[[ INFORMATION PROVIDED open ]]
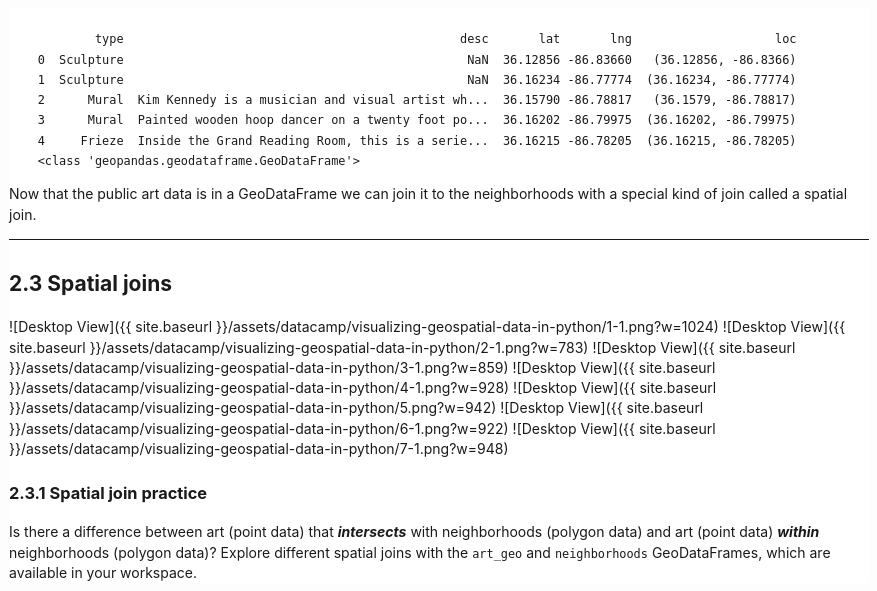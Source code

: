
 ```

            type                                               desc       lat       lng                    loc
    0  Sculpture                                                NaN  36.12856 -86.83660   (36.12856, -86.8366)
    1  Sculpture                                                NaN  36.16234 -86.77774  (36.16234, -86.77774)
    2      Mural  Kim Kennedy is a musician and visual artist wh...  36.15790 -86.78817   (36.1579, -86.78817)
    3      Mural  Painted wooden hoop dancer on a twenty foot po...  36.16202 -86.79975  (36.16202, -86.79975)
    4     Frieze  Inside the Grand Reading Room, this is a serie...  36.16215 -86.78205  (36.16215, -86.78205)
    <class 'geopandas.geodataframe.GeoDataFrame'>

```



 Now that the public art data is in a GeoDataFrame we can join it to the neighborhoods with a special kind of join called a spatial join.





---


## **2.3 Spatial joins**



![Desktop View]({{ site.baseurl }}/assets/datacamp/visualizing-geospatial-data-in-python/1-1.png?w=1024)
![Desktop View]({{ site.baseurl }}/assets/datacamp/visualizing-geospatial-data-in-python/2-1.png?w=783)
![Desktop View]({{ site.baseurl }}/assets/datacamp/visualizing-geospatial-data-in-python/3-1.png?w=859)
![Desktop View]({{ site.baseurl }}/assets/datacamp/visualizing-geospatial-data-in-python/4-1.png?w=928)
![Desktop View]({{ site.baseurl }}/assets/datacamp/visualizing-geospatial-data-in-python/5.png?w=942)
![Desktop View]({{ site.baseurl }}/assets/datacamp/visualizing-geospatial-data-in-python/6-1.png?w=922)
![Desktop View]({{ site.baseurl }}/assets/datacamp/visualizing-geospatial-data-in-python/7-1.png?w=948)



### **2.3.1 Spatial join practice**



 Is there a difference between art (point data) that
 ***intersects***
 with neighborhoods (polygon data) and art (point data)
 ***within***
 neighborhoods (polygon data)? Explore different spatial joins with the
 `art_geo`
 and
 `neighborhoods`
 GeoDataFrames, which are available in your workspace.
[[ INFORMATION PROVIDED closed ]]
> **REQUIRED ACTION**: Go through the records and count every line with the word "Mural"; the answer is the number alone.

> **RESPONSE FOR THIS EXERCISE**: 2